As you work through the listing below, copy each line exactly and drop the images.

****

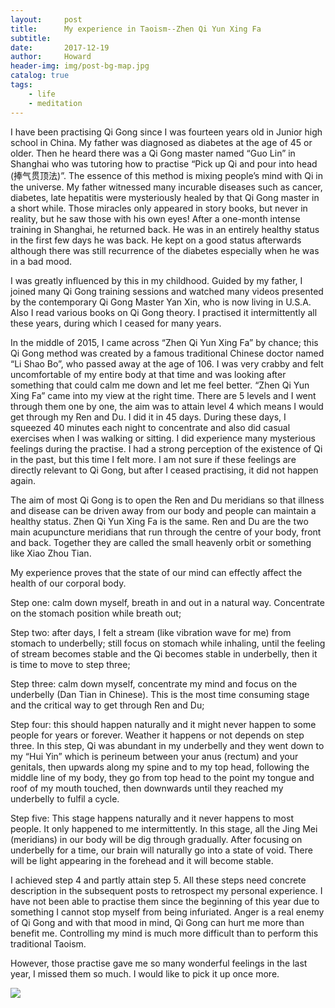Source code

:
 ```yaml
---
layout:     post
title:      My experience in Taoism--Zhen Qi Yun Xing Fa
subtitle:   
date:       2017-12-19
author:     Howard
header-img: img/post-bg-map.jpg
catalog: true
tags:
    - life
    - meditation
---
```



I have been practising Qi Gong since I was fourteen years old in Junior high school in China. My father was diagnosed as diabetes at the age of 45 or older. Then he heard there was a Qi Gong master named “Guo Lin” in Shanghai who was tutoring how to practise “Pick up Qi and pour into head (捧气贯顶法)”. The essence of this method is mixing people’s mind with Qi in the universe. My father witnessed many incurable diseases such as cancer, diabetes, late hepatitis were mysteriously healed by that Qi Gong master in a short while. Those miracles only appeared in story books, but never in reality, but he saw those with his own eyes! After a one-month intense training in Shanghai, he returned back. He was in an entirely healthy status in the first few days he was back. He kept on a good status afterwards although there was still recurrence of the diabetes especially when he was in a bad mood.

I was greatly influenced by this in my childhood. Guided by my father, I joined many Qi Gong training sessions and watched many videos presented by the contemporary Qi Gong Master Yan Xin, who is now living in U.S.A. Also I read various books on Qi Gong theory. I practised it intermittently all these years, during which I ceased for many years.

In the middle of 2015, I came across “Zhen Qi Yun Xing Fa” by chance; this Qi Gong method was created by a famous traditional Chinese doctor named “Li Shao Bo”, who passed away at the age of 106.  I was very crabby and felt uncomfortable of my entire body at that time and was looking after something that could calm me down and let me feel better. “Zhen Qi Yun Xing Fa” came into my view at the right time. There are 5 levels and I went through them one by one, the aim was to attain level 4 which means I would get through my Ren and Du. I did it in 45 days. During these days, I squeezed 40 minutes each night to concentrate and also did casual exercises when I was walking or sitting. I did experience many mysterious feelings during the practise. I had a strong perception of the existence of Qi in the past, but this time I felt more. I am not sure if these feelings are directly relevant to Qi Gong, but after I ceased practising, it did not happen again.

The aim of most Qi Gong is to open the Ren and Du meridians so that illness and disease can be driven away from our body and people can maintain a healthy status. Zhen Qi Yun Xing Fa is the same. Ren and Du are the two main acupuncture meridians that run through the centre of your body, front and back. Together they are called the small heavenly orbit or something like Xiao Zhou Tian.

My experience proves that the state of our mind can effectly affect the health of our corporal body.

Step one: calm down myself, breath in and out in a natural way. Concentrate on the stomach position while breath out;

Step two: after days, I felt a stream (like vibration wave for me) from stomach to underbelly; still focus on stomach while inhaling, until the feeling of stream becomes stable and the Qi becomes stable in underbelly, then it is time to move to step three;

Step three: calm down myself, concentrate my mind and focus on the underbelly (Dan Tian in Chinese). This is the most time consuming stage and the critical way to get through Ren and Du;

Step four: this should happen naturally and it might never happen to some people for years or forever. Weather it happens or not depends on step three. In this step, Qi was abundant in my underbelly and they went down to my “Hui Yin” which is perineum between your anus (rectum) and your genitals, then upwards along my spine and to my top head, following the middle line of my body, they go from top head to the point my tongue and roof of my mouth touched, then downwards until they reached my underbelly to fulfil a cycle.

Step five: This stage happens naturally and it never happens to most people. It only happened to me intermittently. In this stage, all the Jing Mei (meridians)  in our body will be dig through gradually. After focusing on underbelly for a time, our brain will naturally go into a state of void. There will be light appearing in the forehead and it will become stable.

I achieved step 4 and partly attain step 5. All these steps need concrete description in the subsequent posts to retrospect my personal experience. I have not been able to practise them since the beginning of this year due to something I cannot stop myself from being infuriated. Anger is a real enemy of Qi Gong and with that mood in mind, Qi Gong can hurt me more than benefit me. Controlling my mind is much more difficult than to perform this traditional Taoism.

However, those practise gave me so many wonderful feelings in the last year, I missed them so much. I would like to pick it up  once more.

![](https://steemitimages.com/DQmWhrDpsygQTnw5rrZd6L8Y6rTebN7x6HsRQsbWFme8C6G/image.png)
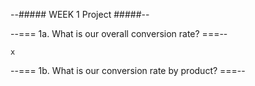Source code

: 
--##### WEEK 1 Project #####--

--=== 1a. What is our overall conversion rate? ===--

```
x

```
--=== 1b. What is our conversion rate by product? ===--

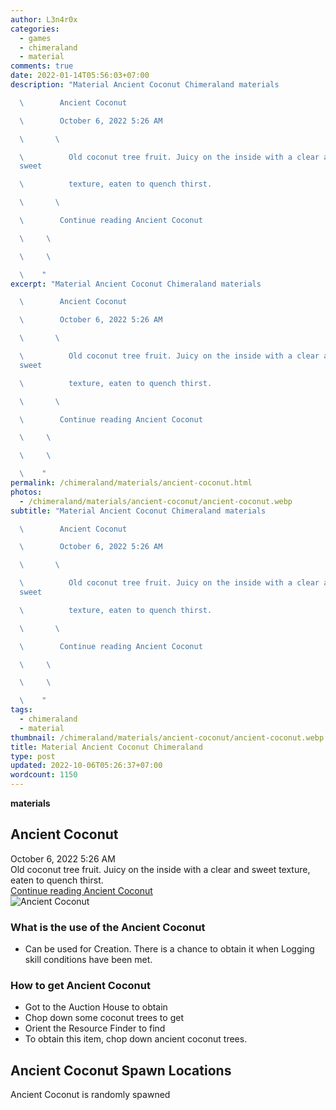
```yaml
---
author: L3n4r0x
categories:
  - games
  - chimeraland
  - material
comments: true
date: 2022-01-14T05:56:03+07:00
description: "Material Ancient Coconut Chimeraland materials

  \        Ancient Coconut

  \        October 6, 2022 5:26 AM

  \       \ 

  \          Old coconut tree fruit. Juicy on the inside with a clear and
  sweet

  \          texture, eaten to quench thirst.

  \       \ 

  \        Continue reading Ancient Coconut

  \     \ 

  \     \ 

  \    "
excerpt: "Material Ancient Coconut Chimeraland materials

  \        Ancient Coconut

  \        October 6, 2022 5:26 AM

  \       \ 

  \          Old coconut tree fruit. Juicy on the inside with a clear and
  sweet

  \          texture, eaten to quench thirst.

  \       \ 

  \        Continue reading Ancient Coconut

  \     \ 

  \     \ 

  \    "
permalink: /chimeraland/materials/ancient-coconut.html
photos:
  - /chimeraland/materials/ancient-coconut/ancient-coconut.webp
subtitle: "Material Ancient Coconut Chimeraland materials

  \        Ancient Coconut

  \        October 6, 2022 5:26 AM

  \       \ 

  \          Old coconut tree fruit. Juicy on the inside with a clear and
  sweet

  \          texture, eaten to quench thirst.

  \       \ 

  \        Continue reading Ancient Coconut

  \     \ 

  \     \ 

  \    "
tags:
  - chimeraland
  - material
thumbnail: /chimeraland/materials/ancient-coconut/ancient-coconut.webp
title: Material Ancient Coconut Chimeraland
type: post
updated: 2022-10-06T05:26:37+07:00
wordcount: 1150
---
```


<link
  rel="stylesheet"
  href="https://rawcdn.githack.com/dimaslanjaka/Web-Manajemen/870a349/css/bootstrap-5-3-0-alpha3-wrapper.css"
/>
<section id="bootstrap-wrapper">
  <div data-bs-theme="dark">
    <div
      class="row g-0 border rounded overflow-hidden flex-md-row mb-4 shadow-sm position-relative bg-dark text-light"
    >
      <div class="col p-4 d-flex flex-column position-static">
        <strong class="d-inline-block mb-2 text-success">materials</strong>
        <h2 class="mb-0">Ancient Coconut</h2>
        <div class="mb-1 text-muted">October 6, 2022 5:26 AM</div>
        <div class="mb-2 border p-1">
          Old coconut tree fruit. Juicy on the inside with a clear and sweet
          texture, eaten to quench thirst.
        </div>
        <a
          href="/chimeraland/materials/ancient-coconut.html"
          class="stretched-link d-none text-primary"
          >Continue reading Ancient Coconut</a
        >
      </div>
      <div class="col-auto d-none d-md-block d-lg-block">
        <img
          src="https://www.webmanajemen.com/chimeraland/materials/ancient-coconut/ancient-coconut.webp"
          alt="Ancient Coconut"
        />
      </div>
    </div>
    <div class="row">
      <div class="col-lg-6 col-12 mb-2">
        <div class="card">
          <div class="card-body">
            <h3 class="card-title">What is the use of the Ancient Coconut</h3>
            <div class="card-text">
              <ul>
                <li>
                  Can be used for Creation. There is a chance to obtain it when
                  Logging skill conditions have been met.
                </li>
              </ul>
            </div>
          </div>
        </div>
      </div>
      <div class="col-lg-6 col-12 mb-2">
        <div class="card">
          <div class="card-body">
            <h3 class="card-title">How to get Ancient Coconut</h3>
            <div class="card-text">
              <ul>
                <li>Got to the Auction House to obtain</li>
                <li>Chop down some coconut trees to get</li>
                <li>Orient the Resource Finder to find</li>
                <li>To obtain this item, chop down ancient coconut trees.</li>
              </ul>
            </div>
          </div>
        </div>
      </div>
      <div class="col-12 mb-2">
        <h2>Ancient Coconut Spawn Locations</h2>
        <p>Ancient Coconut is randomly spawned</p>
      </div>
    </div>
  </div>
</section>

****

▶ **Response**
Source code

:
 ```yaml
---
layout:     post
title:      My experience in Taoism--Zhen Qi Yun Xing Fa
subtitle:   
date:       2017-12-19
author:     Howard
header-img: img/post-bg-map.jpg
catalog: true
tags:
    - life
    - meditation
---
```



I have been practising Qi Gong since I was fourteen years old in Junior high school in China. My father was diagnosed as diabetes at the age of 45 or older. Then he heard there was a Qi Gong master named “Guo Lin” in Shanghai who was tutoring how to practise “Pick up Qi and pour into head (捧气贯顶法)”. The essence of this method is mixing people’s mind with Qi in the universe. My father witnessed many incurable diseases such as cancer, diabetes, late hepatitis were mysteriously healed by that Qi Gong master in a short while. Those miracles only appeared in story books, but never in reality, but he saw those with his own eyes! After a one-month intense training in Shanghai, he returned back. He was in an entirely healthy status in the first few days he was back. He kept on a good status afterwards although there was still recurrence of the diabetes especially when he was in a bad mood.

I was greatly influenced by this in my childhood. Guided by my father, I joined many Qi Gong training sessions and watched many videos presented by the contemporary Qi Gong Master Yan Xin, who is now living in U.S.A. Also I read various books on Qi Gong theory. I practised it intermittently all these years, during which I ceased for many years.

In the middle of 2015, I came across “Zhen Qi Yun Xing Fa” by chance; this Qi Gong method was created by a famous traditional Chinese doctor named “Li Shao Bo”, who passed away at the age of 106.  I was very crabby and felt uncomfortable of my entire body at that time and was looking after something that could calm me down and let me feel better. “Zhen Qi Yun Xing Fa” came into my view at the right time. There are 5 levels and I went through them one by one, the aim was to attain level 4 which means I would get through my Ren and Du. I did it in 45 days. During these days, I squeezed 40 minutes each night to concentrate and also did casual exercises when I was walking or sitting. I did experience many mysterious feelings during the practise. I had a strong perception of the existence of Qi in the past, but this time I felt more. I am not sure if these feelings are directly relevant to Qi Gong, but after I ceased practising, it did not happen again.

The aim of most Qi Gong is to open the Ren and Du meridians so that illness and disease can be driven away from our body and people can maintain a healthy status. Zhen Qi Yun Xing Fa is the same. Ren and Du are the two main acupuncture meridians that run through the centre of your body, front and back. Together they are called the small heavenly orbit or something like Xiao Zhou Tian.

My experience proves that the state of our mind can effectly affect the health of our corporal body.

Step one: calm down myself, breath in and out in a natural way. Concentrate on the stomach position while breath out;

Step two: after days, I felt a stream (like vibration wave for me) from stomach to underbelly; still focus on stomach while inhaling, until the feeling of stream becomes stable and the Qi becomes stable in underbelly, then it is time to move to step three;

Step three: calm down myself, concentrate my mind and focus on the underbelly (Dan Tian in Chinese). This is the most time consuming stage and the critical way to get through Ren and Du;

Step four: this should happen naturally and it might never happen to some people for years or forever. Weather it happens or not depends on step three. In this step, Qi was abundant in my underbelly and they went down to my “Hui Yin” which is perineum between your anus (rectum) and your genitals, then upwards along my spine and to my top head, following the middle line of my body, they go from top head to the point my tongue and roof of my mouth touched, then downwards until they reached my underbelly to fulfil a cycle.

Step five: This stage happens naturally and it never happens to most people. It only happened to me intermittently. In this stage, all the Jing Mei (meridians)  in our body will be dig through gradually. After focusing on underbelly for a time, our brain will naturally go into a state of void. There will be light appearing in the forehead and it will become stable.

I achieved step 4 and partly attain step 5. All these steps need concrete description in the subsequent posts to retrospect my personal experience. I have not been able to practise them since the beginning of this year due to something I cannot stop myself from being infuriated. Anger is a real enemy of Qi Gong and with that mood in mind, Qi Gong can hurt me more than benefit me. Controlling my mind is much more difficult than to perform this traditional Taoism.

However, those practise gave me so many wonderful feelings in the last year, I missed them so much. I would like to pick it up  once more.

![](https://steemitimages.com/DQmWhrDpsygQTnw5rrZd6L8Y6rTebN7x6HsRQsbWFme8C6G/image.png)
Source code

: 
--##### WEEK 1 Project #####--

--=== 1a. What is our overall conversion rate? ===--

```
x

```
--=== 1b. What is our conversion rate by product? ===--

```yaml
---
author: L3n4r0x
categories:
  - games
  - chimeraland
  - material
comments: true
date: 2022-01-14T05:56:03+07:00
description: "Material Ancient Coconut Chimeraland materials

  \        Ancient Coconut

  \        October 6, 2022 5:26 AM

  \       \ 

  \          Old coconut tree fruit. Juicy on the inside with a clear and
  sweet

  \          texture, eaten to quench thirst.

  \       \ 

  \        Continue reading Ancient Coconut

  \     \ 

  \     \ 

  \    "
excerpt: "Material Ancient Coconut Chimeraland materials

  \        Ancient Coconut

  \        October 6, 2022 5:26 AM

  \       \ 

  \          Old coconut tree fruit. Juicy on the inside with a clear and
  sweet

  \          texture, eaten to quench thirst.

  \       \ 

  \        Continue reading Ancient Coconut

  \     \ 

  \     \ 

  \    "
permalink: /chimeraland/materials/ancient-coconut.html
photos:
  - /chimeraland/materials/ancient-coconut/ancient-coconut.webp
subtitle: "Material Ancient Coconut Chimeraland materials

  \        Ancient Coconut

  \        October 6, 2022 5:26 AM

  \       \ 

  \          Old coconut tree fruit. Juicy on the inside with a clear and
  sweet

  \          texture, eaten to quench thirst.

  \       \ 

  \        Continue reading Ancient Coconut

  \     \ 

  \     \ 

  \    "
tags:
  - chimeraland
  - material
thumbnail: /chimeraland/materials/ancient-coconut/ancient-coconut.webp
title: Material Ancient Coconut Chimeraland
type: post
updated: 2022-10-06T05:26:37+07:00
wordcount: 1150
---
```


<link
  rel="stylesheet"
  href="https://rawcdn.githack.com/dimaslanjaka/Web-Manajemen/870a349/css/bootstrap-5-3-0-alpha3-wrapper.css"
/>
<section id="bootstrap-wrapper">
  <div data-bs-theme="dark">
    <div
      class="row g-0 border rounded overflow-hidden flex-md-row mb-4 shadow-sm position-relative bg-dark text-light"
    >
      <div class="col p-4 d-flex flex-column position-static">
        <strong class="d-inline-block mb-2 text-success">materials</strong>
        <h2 class="mb-0">Ancient Coconut</h2>
        <div class="mb-1 text-muted">October 6, 2022 5:26 AM</div>
        <div class="mb-2 border p-1">
          Old coconut tree fruit. Juicy on the inside with a clear and sweet
          texture, eaten to quench thirst.
        </div>
        <a
          href="/chimeraland/materials/ancient-coconut.html"
          class="stretched-link d-none text-primary"
          >Continue reading Ancient Coconut</a
        >
      </div>
      <div class="col-auto d-none d-md-block d-lg-block">
        <img
          src="https://www.webmanajemen.com/chimeraland/materials/ancient-coconut/ancient-coconut.webp"
          alt="Ancient Coconut"
        />
      </div>
    </div>
    <div class="row">
      <div class="col-lg-6 col-12 mb-2">
        <div class="card">
          <div class="card-body">
            <h3 class="card-title">What is the use of the Ancient Coconut</h3>
            <div class="card-text">
              <ul>
                <li>
                  Can be used for Creation. There is a chance to obtain it when
                  Logging skill conditions have been met.
                </li>
              </ul>
            </div>
          </div>
        </div>
      </div>
      <div class="col-lg-6 col-12 mb-2">
        <div class="card">
          <div class="card-body">
            <h3 class="card-title">How to get Ancient Coconut</h3>
            <div class="card-text">
              <ul>
                <li>Got to the Auction House to obtain</li>
                <li>Chop down some coconut trees to get</li>
                <li>Orient the Resource Finder to find</li>
                <li>To obtain this item, chop down ancient coconut trees.</li>
              </ul>
            </div>
          </div>
        </div>
      </div>
      <div class="col-12 mb-2">
        <h2>Ancient Coconut Spawn Locations</h2>
        <p>Ancient Coconut is randomly spawned</p>
      </div>
    </div>
  </div>
</section>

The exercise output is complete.